Se i temi sono ancora molto attuali, sia pure con sfumature non sempre identiche, raccontati con un linguaggio molto contemporaneo, l’ambientazione non è però attualizzata, come chiaramente indica il telefono a muro nero al centro della scena. Siamo nella New Orleans fine anni ’40, quartiere povero, perché il sogno americano non è per tutti e certo non ha toccato i Kowalski, come fa notare Blanche appena entra in quella casa, che definisce subito molto modesta. Per lei, in fuga da una realtà ormai difficile e inaccettabile, è il capolinea, a cui l’ha portata il tram che si chiama Desiderio. E’ la casa di Stella e Stanley, ma nemmeno qui la realtà le sarà benevola.

Valeria Prina

spettacolinews.it - 18 febbraio 2022

Ci sono voluti due anni affinchè il Tram del maestro Pier Luigi Pizzi, con a bordo Mariangela D’Abbraccio e Daniele Pecci, fermasse al Teatro Quirino. Una chiamata carica d’attesa per un testo cardine della drammaturgia americana del secolo scorso, già portato in scena in Italia con allestimenti celeberrimi, come quelli di Visconti e De Capitani. Le luci accecanti del sogno americano, filtrate attraverso il velo del moralismo e dell’ipocrisia sociale più spietata e rapace, tornano ora in una rappresentazione profondamente fedele alle pagine di Tennessee Williams (nella traduzione storica di Masolino D’Amico), ma anche priva di una reale visione d’autore capace di caratterizzarla e imprimerla nella memoria.

Inutile soffermarsi su una trama che è ormai leggenda, al centro del film omonimo, diretto da Elia Kazan e interpretato da Vivien Leigh e Marlon Brando, che è tra le vette più alte della storia del cinema. Le dinamiche trovano spazio in una scena monocromatica, una sorta di “bianco e nero a colori” che trasforma l’appartamento di Stella in una specie di antro ferino, un interno psichiatrico in cui tuffare il disagio di Blanche e la brutalità animalesca di Stanley: teoricamente una bella idea, che all’atto pratico si scontra con una generale mancanza di cura dell’apparato scenografico (la bellezza è sempre nei dettagli). Molto ben riusciti, invece, il taglio di luci e le musiche, elementi che si muovono in modo nervoso, quasi sincopato e metatestuale, chiaramente ispirati alla fotografia di Harry Stradling e al geniale score di Alex North per il film del ’51.

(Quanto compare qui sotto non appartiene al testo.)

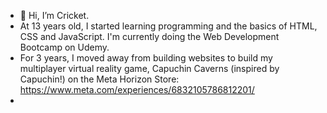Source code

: - 👋 Hi, I’m Cricket.
- At 13 years old, I started learning programming and the basics of HTML, CSS and JavaScript. I'm currently doing the Web Development Bootcamp on Udemy.  
- For 3 years, I moved away from building websites to build my multiplayer virtual reality game, Capuchin Caverns (inspired by Capuchin!) on the Meta Horizon Store: https://www.meta.com/experiences/6832105786812201/  
-  
<!---
--->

La regia di Pizzi sottolinea la componente più satirica del dramma, sacrificando e, forse, banalizzando la polemica verso l’idealismo americano e la forte valenza erotica di quel “desiderio” inespresso e inafferrabile. Gli interpreti si muovono in scena con assoluto professionismo. Teatro ben confezionato insomma, all’insegna di una tradizione d’alta scuola che, ogni tanto, cede il passo al desueto. Nulla che abbia impedito al pubblico romano di tributare all’intera squadra in campo un lungo, appassionato e sincero applauso finale.

Giuseppe D’Errico

Al Teatro Quirino debuttano Daniele Pecci e Mariangela D’Abbraccio nel classico di Tennessee Williams Un tram che si chiama desiderio: in scena dal 1º al 6 febbraio

La leggenda vuole che fosse proprio su un tram, su cui girovagava da studente, che il giovanissimo Tennessee Williams si facesse l’idea di un dramma che svelava il lato oscuro del sogno americano. Questa storia divenne il capolavoro di Williams, un testo amato, odiato, comunque conosciuto in tutto il mondo, una pietra miliare del teatro e del cinema che ancora oggi si continua a leggere e a vedere rappresentato con interesse ed emozione. Una storia in tre atti che alzava il velo sulla macchina oppressiva della famiglia, dell’anima ipocrita dei pregiudizi, la feroce stupidità delle paure morali. Il dramma, premio Pulitzer nel ’47, mette per la prima volta l’America allo specchio su cose come omosessualità, sesso, disagio mentale, famiglia come luogo non proprio raccomandabile, maschilismo, femminilità maltrattata, ipocrisia sociale. Col tempo è diventato veicolo di altre ragioni sociologiche e ideologiche.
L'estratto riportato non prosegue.